愚かな身としては、けがや病気になってはじめて健康のありがたさを知るように、また、失ってはじめてその大事さに気がつくように、大災害を目の当たりにした今、改めて日々の無事に感謝する心をしっかりと意識したいと思います。

私たちは人間としての貴重な生命を頂き、仏縁(ぶつえん)まで結ばせて頂いたのですから、何が起きても不思議ではないこの世界、無事であるということが幸いであることに気づき、何げない一日一日の生活を感謝(南無妙法蓮華経)の心で大切に・大切に過ごしたいものです。

相武山 山主

2013年10月29日

しっかりとした検証を

台風26号は10年に一度という勢力で関東に接近するという気象報道があり、当山でも15日の朝から雨風に注意をして片付けをしていました。本堂の向拝(ごはい)と両扉は木造なので台風などが来るときはいつも畳を上げますが、今回も昼過ぎから畳を上げておきました。16日の朝には心配のお電話を数本頂戴しましたが、強い雨は降りましたが思いの外時間は短く、一方朝方から午前中にかけてはかなりの強風でした。台風の風はおよそ南から吹きつけることが多いのですが今回は北風でした。また、北側の雨戸は一年に一度も閉めることがないので、取り付ける必要がなかったかなと思うこともありましたが、人の心は勝手なものです。やはりあって良かったと今回は大変心強く感じた次第です。使用頻度は少なくても必要なものは必要だということでした。

当山では後片付けと吹き荒らされた枝葉の掃除に時間はとられましたが、幸い事故も損害もありませんでした。しかし、16日朝のニュースで伊豆大島の土石流の災害報道に接してびっくりしました。数時間で800ミリ以上の豪雨にみまわれ、火山灰土が大きく崩れ流された事による大災害です。それも深夜から未明のことですから、まったく打つ手がなかったということだと思います。19日現在、死者行方不明者が約50名という大災害となってしまいました。私たちの思いを超える自然の猛威にはなすすべをもちませんが、被災された方々の無事救済と生活への救援が速やかに行われることを祈るばかりです。また突然の災害に命を失われた同胞の方々へ心からのご冥福をお祈りいたします。
災害の実態と原因については現在さまざまな意見が述べられていますが、しっかりと検証して再び同様の災害を招かないようにすることができなければ、亡くなられた方々の無念は晴れないことでしょう。関係者ばかりでなく国民皆んなでじっくりと考えなければならないと思います。

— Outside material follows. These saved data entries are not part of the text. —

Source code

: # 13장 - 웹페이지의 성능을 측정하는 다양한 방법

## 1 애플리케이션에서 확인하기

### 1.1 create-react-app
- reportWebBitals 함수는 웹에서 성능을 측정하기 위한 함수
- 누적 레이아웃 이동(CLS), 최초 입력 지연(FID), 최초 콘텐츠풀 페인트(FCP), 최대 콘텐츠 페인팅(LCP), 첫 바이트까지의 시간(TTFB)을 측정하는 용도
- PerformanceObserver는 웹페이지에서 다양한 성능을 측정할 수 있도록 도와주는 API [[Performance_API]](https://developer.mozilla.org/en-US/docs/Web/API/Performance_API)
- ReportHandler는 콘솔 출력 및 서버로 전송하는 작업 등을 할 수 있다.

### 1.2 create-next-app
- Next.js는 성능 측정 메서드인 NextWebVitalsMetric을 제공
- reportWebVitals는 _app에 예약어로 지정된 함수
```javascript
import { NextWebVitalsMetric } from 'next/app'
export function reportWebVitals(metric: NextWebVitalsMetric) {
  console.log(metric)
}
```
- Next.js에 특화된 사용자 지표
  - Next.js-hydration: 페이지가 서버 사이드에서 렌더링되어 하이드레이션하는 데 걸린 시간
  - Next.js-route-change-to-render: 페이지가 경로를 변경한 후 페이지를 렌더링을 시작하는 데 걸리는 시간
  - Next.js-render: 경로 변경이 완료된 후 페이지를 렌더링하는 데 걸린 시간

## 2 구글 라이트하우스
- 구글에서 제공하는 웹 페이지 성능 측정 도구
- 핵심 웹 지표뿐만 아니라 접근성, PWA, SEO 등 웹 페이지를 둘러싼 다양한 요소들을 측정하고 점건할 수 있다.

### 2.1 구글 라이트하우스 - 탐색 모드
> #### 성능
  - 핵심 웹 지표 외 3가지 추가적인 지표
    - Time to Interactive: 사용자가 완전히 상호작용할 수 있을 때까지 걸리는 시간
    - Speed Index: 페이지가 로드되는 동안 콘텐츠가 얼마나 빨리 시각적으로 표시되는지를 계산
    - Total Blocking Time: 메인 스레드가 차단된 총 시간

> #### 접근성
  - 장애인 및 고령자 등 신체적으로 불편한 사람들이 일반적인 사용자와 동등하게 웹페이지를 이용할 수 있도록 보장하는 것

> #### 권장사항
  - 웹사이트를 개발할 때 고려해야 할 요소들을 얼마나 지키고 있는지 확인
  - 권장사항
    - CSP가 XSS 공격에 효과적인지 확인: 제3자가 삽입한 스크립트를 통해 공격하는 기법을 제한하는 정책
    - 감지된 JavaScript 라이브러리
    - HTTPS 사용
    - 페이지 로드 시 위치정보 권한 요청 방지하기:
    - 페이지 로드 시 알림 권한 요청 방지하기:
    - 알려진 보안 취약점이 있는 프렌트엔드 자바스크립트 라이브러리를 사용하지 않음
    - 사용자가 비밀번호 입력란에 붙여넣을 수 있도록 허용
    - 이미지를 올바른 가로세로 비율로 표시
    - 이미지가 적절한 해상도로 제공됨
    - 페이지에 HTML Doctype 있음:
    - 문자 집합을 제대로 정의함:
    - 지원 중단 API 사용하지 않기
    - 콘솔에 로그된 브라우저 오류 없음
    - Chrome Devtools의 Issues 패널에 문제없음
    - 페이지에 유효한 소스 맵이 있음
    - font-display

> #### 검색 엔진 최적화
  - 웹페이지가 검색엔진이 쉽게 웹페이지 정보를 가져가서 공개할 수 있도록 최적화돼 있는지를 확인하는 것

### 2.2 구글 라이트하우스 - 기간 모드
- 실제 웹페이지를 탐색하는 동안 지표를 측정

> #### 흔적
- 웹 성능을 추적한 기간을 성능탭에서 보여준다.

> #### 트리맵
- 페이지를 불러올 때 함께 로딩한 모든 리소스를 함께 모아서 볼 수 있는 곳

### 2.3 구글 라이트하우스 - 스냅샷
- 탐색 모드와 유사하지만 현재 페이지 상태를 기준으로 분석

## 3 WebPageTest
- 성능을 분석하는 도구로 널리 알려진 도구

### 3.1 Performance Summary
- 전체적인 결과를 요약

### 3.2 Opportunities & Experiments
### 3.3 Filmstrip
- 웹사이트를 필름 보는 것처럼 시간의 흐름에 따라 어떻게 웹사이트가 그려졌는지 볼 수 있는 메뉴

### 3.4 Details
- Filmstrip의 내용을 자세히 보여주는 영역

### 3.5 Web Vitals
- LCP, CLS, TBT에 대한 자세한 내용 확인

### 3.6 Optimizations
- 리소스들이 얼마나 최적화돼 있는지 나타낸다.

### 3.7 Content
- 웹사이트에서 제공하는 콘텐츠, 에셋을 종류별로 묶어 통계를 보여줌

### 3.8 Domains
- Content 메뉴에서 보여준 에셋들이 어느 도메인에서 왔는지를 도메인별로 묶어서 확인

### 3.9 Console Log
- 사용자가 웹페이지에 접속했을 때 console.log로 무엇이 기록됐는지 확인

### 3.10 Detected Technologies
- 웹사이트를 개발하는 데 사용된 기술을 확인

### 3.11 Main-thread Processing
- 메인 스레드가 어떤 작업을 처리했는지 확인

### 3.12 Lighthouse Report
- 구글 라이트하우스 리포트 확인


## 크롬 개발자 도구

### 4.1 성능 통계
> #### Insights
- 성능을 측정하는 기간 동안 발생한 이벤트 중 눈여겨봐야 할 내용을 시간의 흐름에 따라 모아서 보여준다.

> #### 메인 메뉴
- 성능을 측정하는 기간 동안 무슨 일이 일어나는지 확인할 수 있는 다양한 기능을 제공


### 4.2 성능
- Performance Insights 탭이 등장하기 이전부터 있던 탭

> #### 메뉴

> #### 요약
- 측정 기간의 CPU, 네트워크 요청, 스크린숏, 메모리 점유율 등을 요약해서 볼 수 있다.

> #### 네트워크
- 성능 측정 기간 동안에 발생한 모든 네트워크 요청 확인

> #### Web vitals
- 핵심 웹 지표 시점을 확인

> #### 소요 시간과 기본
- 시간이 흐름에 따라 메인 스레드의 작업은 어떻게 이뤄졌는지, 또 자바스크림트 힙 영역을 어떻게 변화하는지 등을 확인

さて、去る13日の日蓮大聖人の御報恩講には多数の方々がご参詣になり、倶に宗祖へのご報恩を申し上げました。月例の御講は平日でも信心の篤い方々が20名から30名ほどお参りになりますが、13日は末法の法華経の行者である宗祖の御命日忌で、日蓮門下では心ある方々に毎月意識されている日です。当日は川崎市の常度寺様のお会式があるため、午前11時から御講を執り行いました。その後、本堂でご案内のとおり「お花つくり」をしました。人数が多いと作業もはかどります。この日で今年のお花作りは終了となりました。ご協力頂いた皆さまには大変ご苦労様でした。
当山のお会式は、11月2日(土)午後6時からお逮夜法要。3日(日)午後2時から御正当法要を執り行います。ご家族法友さそいあわせてご参詣ください。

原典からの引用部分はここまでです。